Figure 3. CR* diffusion in vitro

A, SDS-gel of native and CR* (CR and CR*, respectively). MW markers are shown in the left lane: 10, 15, 20, 25, 37, 50, 75, 100, 150 and 250 kDa from bottom to top. B, aqueous fluorescence recovery after photobleaching time course of CR* dissolved in pipette solution in a cuvette (average of 2500 individual recordings) and a fit to a three-dimensional, normal diffusion equation (grey line; top: residuals). C, logarithms of the mean aqueous D values of CR*, 3 kDa, 10 kDa, 40 kDa and 70 kDa FD plotted against the logarithms of their MW. Four experiments each. s.e.m. values are smaller than the markers. Linear regression to the dextran data yielded a slope of –0.55. CR, calretinin; CR*, dye-labelled CR; FD, fluorescein dextrans; MW, molecular weight; Res., residuals.

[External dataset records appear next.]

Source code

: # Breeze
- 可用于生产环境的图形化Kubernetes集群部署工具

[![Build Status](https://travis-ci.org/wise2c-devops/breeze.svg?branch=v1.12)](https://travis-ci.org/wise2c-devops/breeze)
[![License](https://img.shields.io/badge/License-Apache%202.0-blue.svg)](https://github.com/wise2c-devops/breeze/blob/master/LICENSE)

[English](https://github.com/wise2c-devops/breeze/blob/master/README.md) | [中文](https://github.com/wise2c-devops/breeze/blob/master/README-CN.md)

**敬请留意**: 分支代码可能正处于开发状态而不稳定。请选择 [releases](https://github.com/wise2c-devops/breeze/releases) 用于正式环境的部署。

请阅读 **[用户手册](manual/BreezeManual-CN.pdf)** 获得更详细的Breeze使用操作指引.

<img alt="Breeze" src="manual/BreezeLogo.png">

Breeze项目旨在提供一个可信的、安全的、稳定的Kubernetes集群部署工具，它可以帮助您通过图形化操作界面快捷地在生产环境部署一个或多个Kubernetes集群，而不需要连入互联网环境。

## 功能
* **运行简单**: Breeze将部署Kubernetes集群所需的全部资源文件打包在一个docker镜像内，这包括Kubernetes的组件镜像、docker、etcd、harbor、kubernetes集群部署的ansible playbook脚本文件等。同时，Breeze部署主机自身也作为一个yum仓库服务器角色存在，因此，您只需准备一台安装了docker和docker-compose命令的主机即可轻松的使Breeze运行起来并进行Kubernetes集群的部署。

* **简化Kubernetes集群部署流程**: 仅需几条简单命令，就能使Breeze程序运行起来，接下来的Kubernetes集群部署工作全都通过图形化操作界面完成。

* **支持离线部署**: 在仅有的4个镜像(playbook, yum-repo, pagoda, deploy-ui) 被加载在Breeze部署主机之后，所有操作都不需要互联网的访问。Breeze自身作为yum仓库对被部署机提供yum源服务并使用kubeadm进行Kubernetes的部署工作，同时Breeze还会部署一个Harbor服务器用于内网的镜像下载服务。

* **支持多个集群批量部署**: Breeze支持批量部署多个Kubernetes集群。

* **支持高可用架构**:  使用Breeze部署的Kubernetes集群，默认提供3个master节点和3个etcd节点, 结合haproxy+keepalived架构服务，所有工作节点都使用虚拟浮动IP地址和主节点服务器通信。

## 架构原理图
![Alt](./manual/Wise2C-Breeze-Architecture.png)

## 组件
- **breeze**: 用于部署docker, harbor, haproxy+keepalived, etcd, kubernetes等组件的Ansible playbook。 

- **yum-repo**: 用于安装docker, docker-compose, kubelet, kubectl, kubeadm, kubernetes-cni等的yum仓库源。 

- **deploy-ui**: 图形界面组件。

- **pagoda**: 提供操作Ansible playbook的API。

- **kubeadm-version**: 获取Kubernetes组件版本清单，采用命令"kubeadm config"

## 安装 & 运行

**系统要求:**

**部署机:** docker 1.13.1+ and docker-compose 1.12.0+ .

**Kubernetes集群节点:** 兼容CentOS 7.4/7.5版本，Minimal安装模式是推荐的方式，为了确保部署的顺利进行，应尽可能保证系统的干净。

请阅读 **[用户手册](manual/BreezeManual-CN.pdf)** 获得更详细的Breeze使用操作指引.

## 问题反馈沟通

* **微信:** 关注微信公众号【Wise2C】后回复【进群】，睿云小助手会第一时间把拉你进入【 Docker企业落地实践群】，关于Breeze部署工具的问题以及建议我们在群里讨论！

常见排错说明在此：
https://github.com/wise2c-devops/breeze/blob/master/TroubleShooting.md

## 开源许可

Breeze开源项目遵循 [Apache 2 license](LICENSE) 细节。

Figure 4. Decreased mobility of CR* during neuronal activity

A, left: a granule cell loaded with 50 μm OGB-1 and 50 μm Atto-637 via a somatic patch pipette. The box delineates the dendritic region (shown magnified on the right) from which the fluorescence signals in B were recorded. The corresponding regions of interest are denoted by solid and dashed ellipses. B, top: voltage response (V_m) to a somatic current injection (I_hold) of the granule cell shown in A. Bottom: associated relative fluorescence increases of OGB-1 (ΔF/F₀) recorded from the dendritic regions indicated by the small dashed (grey traces) and large solid ellipses (black trace) in A. C, scheme of CR (upper panel) with the EF-hands of which five bind Ca²⁺ (Schwaller et al. 1997). The N- and C-terminals as well as the numbering of the amino acids are indicated. The lower panel shows a numerical simulation of CR's Ca²⁺ saturation during the average action potential train in the absence of indicator dye. The dashed line indicates 0% saturation. The resting saturation is 4.7%. The two bottom traces illustrate the experimental approach for FRAP recordings during action potential firing. D, FRAP time course of CR* during repetitive firing (average of six recordings). The continuous line represents a fit of the recovery to the subdiffusion equation. E, cumulative probability graph of D_10ms values under control conditions (‘CR* rest’, ‘10 kDa FD rest’; data from Fig. 2C) and during action potential firing (‘CR* stim’; n= 56 recordings from 10 cells; *P < 0.05 and ‘10 kDa FD* stim’; n= 36 recordings from nine cells). F, FRAP time course of CR* in the presence of peptide resembling EF-hand 5 of CR, the putative interaction site. The continuous line represents a fit of the recovery to the subdiffusion equation. Note the accelerated recovery compared to Fig. 2B. G, cumulative probability histograms of D_10ms values under control conditions (CR*; as in 2C) or in the presence of peptide representing EF-hand 5 of CR (‘pep’; n= 92 recordings from 17 cells) or a scrambled peptide (‘scr’; n= 76/7). **P < 0.001. CR, calretinin; CR*, dye-labelled CR; FD, fluorescein dextrans.